Milcherzeugerpreise: Verband fordert Anpassung an Molkereiumsätze

Der BDM fordert, die Milcherzeugerpreise an Preiserhöhungen der Molkereien anzupassen.

Aufgrund der knappen Versorgung konnten die Molkereien bei den Butterkontrakten höhere Preise durchsetzen. Gleichzeitig steigen die Preise für Milchprodukte auch an den globalen wie nationalen Handelsplätzen deutlich. Der Bundesverband Deutscher Milchviehhalter (BDM) fordert jetzt eine deutliche Erhöhung der Milcherzeugerpreise.

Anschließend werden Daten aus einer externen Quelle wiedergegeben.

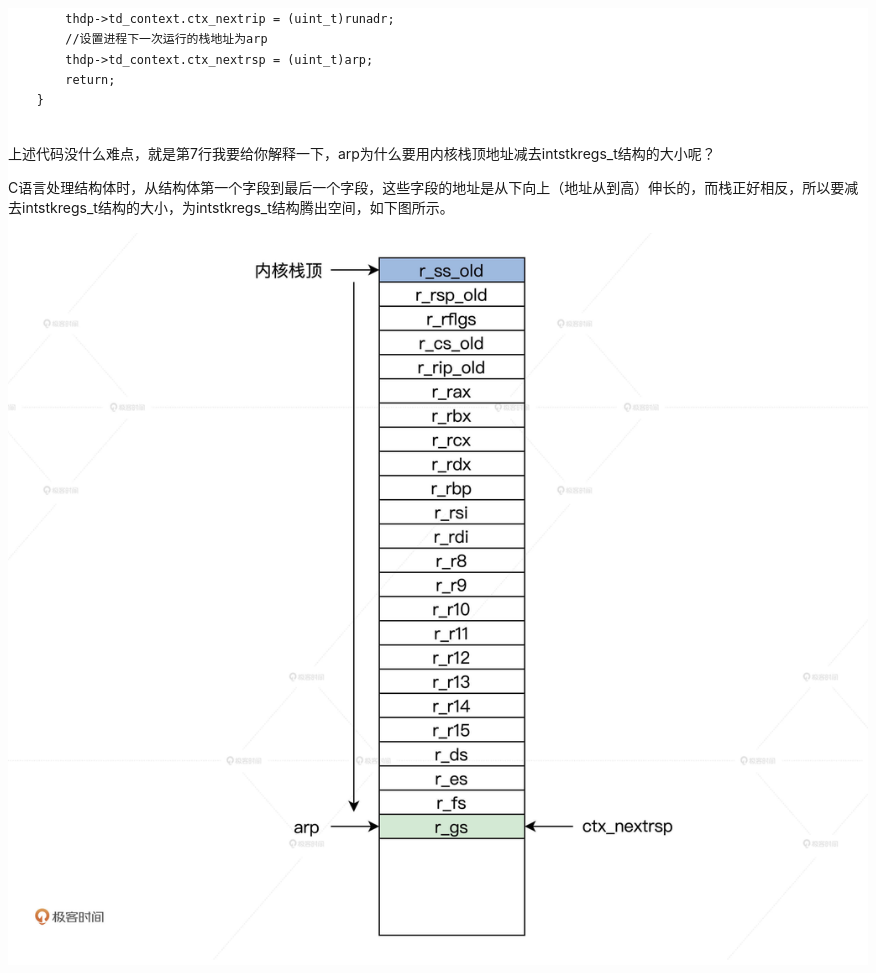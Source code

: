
 ```
        thdp->td_context.ctx_nextrip = (uint_t)runadr;
        //设置进程下一次运行的栈地址为arp
        thdp->td_context.ctx_nextrsp = (uint_t)arp;
        return;
    }
    

```

上述代码没什么难点，就是第7行我要给你解释一下，arp为什么要用内核栈顶地址减去intstkregs\_t结构的大小呢？

C语言处理结构体时，从结构体第一个字段到最后一个字段，这些字段的地址是从下向上（地址从到高）伸长的，而栈正好相反，所以要减去intstkregs\_t结构的大小，为intstkregs\_t结构腾出空间，如下图所示。

![](./httpsstatic001geekbangorgresourceimage06ba06504e64c34ff37794b259ecbd4364ba.jpg "内核态进程结构")
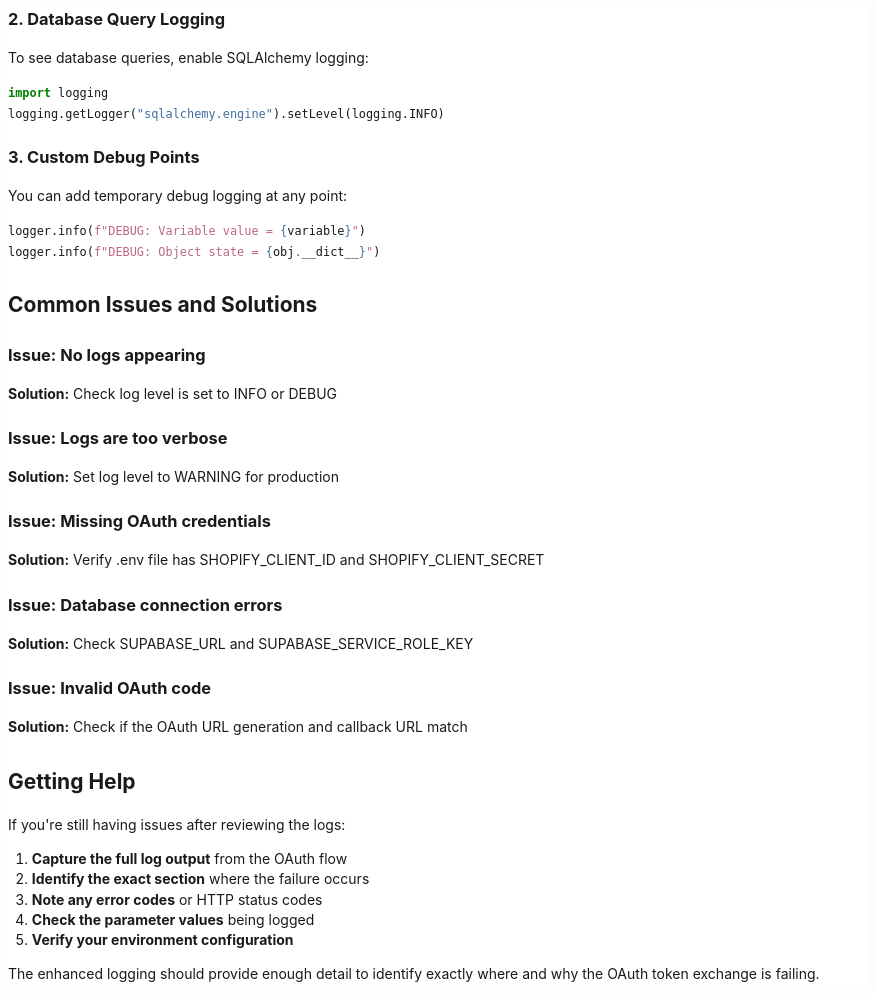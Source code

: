 ### 2. Database Query Logging

To see database queries, enable SQLAlchemy logging:

```python
import logging
logging.getLogger("sqlalchemy.engine").setLevel(logging.INFO)
```

### 3. Custom Debug Points

You can add temporary debug logging at any point:

```python
logger.info(f"DEBUG: Variable value = {variable}")
logger.info(f"DEBUG: Object state = {obj.__dict__}")
```

## Common Issues and Solutions

### Issue: No logs appearing
**Solution:** Check log level is set to INFO or DEBUG

### Issue: Logs are too verbose
**Solution:** Set log level to WARNING for production

### Issue: Missing OAuth credentials
**Solution:** Verify .env file has SHOPIFY_CLIENT_ID and SHOPIFY_CLIENT_SECRET

### Issue: Database connection errors
**Solution:** Check SUPABASE_URL and SUPABASE_SERVICE_ROLE_KEY

### Issue: Invalid OAuth code
**Solution:** Check if the OAuth URL generation and callback URL match

## Getting Help

If you're still having issues after reviewing the logs:

1. **Capture the full log output** from the OAuth flow
2. **Identify the exact section** where the failure occurs
3. **Note any error codes** or HTTP status codes
4. **Check the parameter values** being logged
5. **Verify your environment configuration**

The enhanced logging should provide enough detail to identify exactly where and why the OAuth token exchange is failing.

BDM hält Bildung der Milcherzeugerpreise für „sittenwidrig“

Der BDM-Vorsitzende Stefan Mann zeigt zwar Verständnis für die höheren Kosten der Molkereien, merkt aber an: „Allerdings haben diese in den vergangenen Jahren und Monaten durch die Auszahlung eines viel zu niedrigen Milcherzeugerpreises sowohl Investitionen tätigen als auch Reserven bilden können.“ Er erinnert aber daran, dass die tierhaltenden Betriebe vor einem „gewaltigen Investitionsstau“ stehen.

Um ein ausreichend hohes Preisniveau zu erzielen, sind die Molkereien nach Ansicht des BDM nicht nur bei den Kontraktabschlüssen mit dem Lebensmitteleinzelhandel gefordert, sondern auch bei der industriellen Verwertung und beim Export. „Wie aktuell die Milchpreisbildung für die Erzeuger stattfindet, kann man eigentlich nur noch als sittenwidrig bezeichnen“, stellt Stefan Mann fest. Wie schwach die Marktposition der Milchviehbetriebe ist, habe das Bundeskartellamt bereits mehrfach festgestellt, so Mann.

Tierwohl und Klimaschutz nur mit höheren Erzeugerpreisen möglich

Die Milchviehbetriebe haben laut BDM Einspar- und Kostensenkungspotenziale längst ausgereizt. Der Verband befürchtet bei weiter steigenden Kosten Ausstiege aus der Milchviehhaltung. „Die bereits erfolgte Halbierung der Betriebe in den vergangenen 10 Jahren hat gezeigt, dass das auf keinen Fall der richtige Weg ist, um bestehende Probleme im Bereich von Tierwohl, Umwelt- und Klimaschutz anzugehen“, so Stefan Mann. Er fordert eine flächengebundene, regional verankerte und resiliente Milchwirtschaft. Nur diese habe großes Potenzial, klima- und tierwohlfreundlich zu wirtschaften, wenn man ihr das durch entsprechende wirtschaftliche Rahmenbedingungen ermögliche.